• WORK TASK
Report every line of the data that includes "化痰止喘".

• RECORD EXTRACTS
☆ ☆ ☆ ☆ ☆

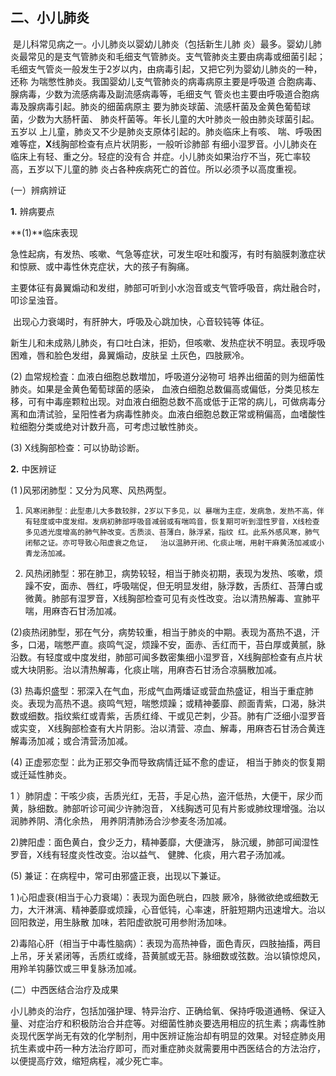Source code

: ## 二、小儿肺炎

​     是儿科常见病之一。小儿肺炎以婴幼儿肺炎（包括新生儿肺 炎）最多。婴幼儿肺炎最常见的是支气管肺炎和毛细支气管肺炎。支气管肺炎主要由病毒或细菌引起；毛细支气管炎一般发生于2岁以内，由病毒引起，又把它列为婴幼儿肺炎的一种，还称 为喘憋性肺炎。我国婴幼儿支气管肺炎的病毒病原主要是呼吸道  合胞病毒、腺病毒，少数为流感病毒及副流感病毒等，毛细支气 管炎也主要由呼吸道合胞病毒及腺病毒引起。肺炎的细菌病原主  要为肺炎球菌、流感杆菌及金黄色葡萄球菌，少数为大肠杆菌、 肺炎杆菌等。年长儿童的大叶肺炎一般由肺炎球菌引起。五岁以  上儿童，肺炎又不少是肺炎支原体引起的。肺炎临床上有咳、 喘、呼吸困难等症，**X**线胸部检查有点片状阴影，一般听诊肺部 有细小湿罗音。小儿肺炎在临床上有轻、重之分。轻症的没有合  并症。小儿肺炎如果治疗不当，死亡率较高，五岁以下儿童的肺 炎占各种疾病死亡的首位。所以必须予以高度重视。

  (一）辨病辨证

  **1.**  辨病要点

 **(1)**临床表现

  急性起病，有发热、咳嗽、气急等症状，可发生呕吐和腹泻，有时有脑膜刺激症状和惊厥、或中毒性休克症状，大的孩子有胸痛。 

 主要体征有鼻翼煽动和发绀，肺部可听到小水泡音或支气管呼吸音，病灶融合时，叩诊呈浊音。         

​        出现心力衰竭时，有肝肿大，呼吸及心跳加快，心音较钝等 体征。 

 新生儿和未成熟儿肺炎，有口吐白沫，拒奶，但咳嗽、发热症状不明显。表现呼吸困难，唇和脸色发绀，鼻翼煽动，皮肤呈 土灰色，四肢厥冷。

  (2)  血常规检査：血液白细胞总数増加，呼吸道分泌物可  培养出细菌的则为细菌性肺炎。如果是金黄色葡萄球菌的感染， 血液白细胞总数偏高或偏低，分类见核左移，可有中毒座颗粒出现。对血液白细胞总数不高或低于正常的病儿，可做病毒分离和血清试验，呈阳性者为病毒性肺炎。血液白细胞总数正常或稍偏高，血嗜酸性粒细胞分类或绝对计数升高，可考虑过敏性肺炎。

  (3)      X线胸部检查：可以协助诊断。

  **2.**    中医辨证

  (1 )风邪闭肺型：又分为风寒、风热两型。

  1)     风寒闭肺型：此型患儿大多数较胖，2岁以下多见，以 暴喘为主症，发病急，发热不高，伴有轻度或中度发绀。发病初肺部呼吸音减弱或有喘鸣音，恢复期可听到湿性罗音，X线检查 多见透光度增高的肺气肿改变。舌质淡、苔薄白，脉浮紧，指纹 红。此系外感风寒，肺气闭郁之证。亦可导致心阳虚衰之危证，  治以温肺开闭、化痰止喘，用射干麻黄汤加减或小青龙汤加减。

  2)    风热闭肺型：邪在肺卫，病势较轻，相当于肺炎初期，表现为发热、咳嗽，烦躁不安，面赤、唇红，呼吸喘促，但无明显发绀，脉浮数，舌质红、苔薄白或微黄。肺部有湿罗音，X线胸部检查可见有炎性改变。治以清热解毒、宣肺平喘，用麻杏石甘汤加减。

  (2)痰热闭肺型，邪在气分，病势较重，相当于肺炎的中期。表现为髙热不退，汗多，口渴，喘憋严直。痰鸣气浞，烦躁不安，面赤、舌红而干，苔白厚或黄腻，脉沿数。有轻度或中度发绀，肺部可闻多数密集细小湿罗音，X线胸部检查有点片状或大块阴影。治以清热解毒，化痰止喘，用麻杏石甘汤合凉膈散加减。

(3)      热毒炽盛型：邪深入在气血，形成气血两燔证或营血热盛证，相当于重症肺炎。表现为高热不退。痰鸣气短，喘憋烦躁；或精神萎靡、颜面青紫，口渴，脉洪数或细数。指纹紫红或青紫，舌质红绛、干或见芒刺，少苔。肺有广泛细小湿罗音或实变，  X线胸部检查有大片阴影。治以清营、凉血、解毒，用麻杏石甘汤合黄连解毒汤加减；或合清营汤加减。

  (4)      正虚邪恋型：此为正邪交争而导致病情迁延不愈的虚证，  相当于肺炎的恢复期或迁延性肺炎。

1 ）肺阴虚：干咳少痰，舌质光红，无苔，手足心热，盗汗低热，大便干，尿少而黄，脉细数。肺部听诊可闻少许肺泡音，  X线胸透可见有片影或肺纹理增强。治以润肺养阴、清化余热，  用养阴清肺汤合沙参麦冬汤加减。  

2)脾阳虚：面色黄白，食少乏力，精神萎靡，大便溏泻，  脉沉缓，肺部可闻湿性罗音，X线有轻度炎性改变。治以益气、  健脾、化痰，用六君子汤加减。

  (5)      兼证：在病程中，常可由邪盛正衰，出现以下兼证。 

 1 )心阳虚衰(相当于心力衰竭）：表现为面色晄白，四肢  厥冷，脉微欲绝或细数无力，大汗淋漓、精神萎靡或烦躁，心音低钝，心率速，肝脏短期内迅速增大。治以回阳救逆，用生脉散 加味，若阳虚欲脱可用参附汤加味。

  2)毒陷心肝（相当于中毒性脑病）：表现为高热神昏，面色青灰，四肢抽搐，两目上吊，牙关紧闭等，舌质红或绛，苔黄腻或无苔。脉细数或弦数。治以镇惊熄风，用羚羊钩藤饮或三甲复脉汤加减。  

(二）中西医结合治疗及成果 

 小儿肺炎的治疗，包括加强护理、特异治疗、正确给氧、保持呼吸道通畅、保证入量、对症治疗和积极防治合并症等。对细菌性肺炎要选用相应的抗生素；病毒性肺炎现代医学尚无有效的化学制剂，用中医辨证施治却有明显的效果。对轻症肺炎用抗生素或中药一种方法治疗即可，而对重症肺炎就需要用中西医结合的方法治疗，以便提高疗效，缩短病程，减少死亡率。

☆ ☆ ☆ ☆ ☆

• RESULT BELOW
  1)     风寒闭肺型：此型患儿大多数较胖，2岁以下多见，以 暴喘为主症，发病急，发热不高，伴有轻度或中度发绀。发病初肺部呼吸音减弱或有喘鸣音，恢复期可听到湿性罗音，X线检查 多见透光度增高的肺气肿改变。舌质淡、苔薄白，脉浮紧，指纹 红。此系外感风寒，肺气闭郁之证。亦可导致心阳虚衰之危证，  治以温肺开闭、化痰止喘，用射干麻黄汤加减或小青龙汤加减。
  (2)痰热闭肺型，邪在气分，病势较重，相当于肺炎的中期。表现为髙热不退，汗多，口渴，喘憋严直。痰鸣气浞，烦躁不安，面赤、舌红而干，苔白厚或黄腻，脉沿数。有轻度或中度发绀，肺部可闻多数密集细小湿罗音，X线胸部检查有点片状或大块阴影。治以清热解毒，化痰止喘，用麻杏石甘汤合凉膈散加减。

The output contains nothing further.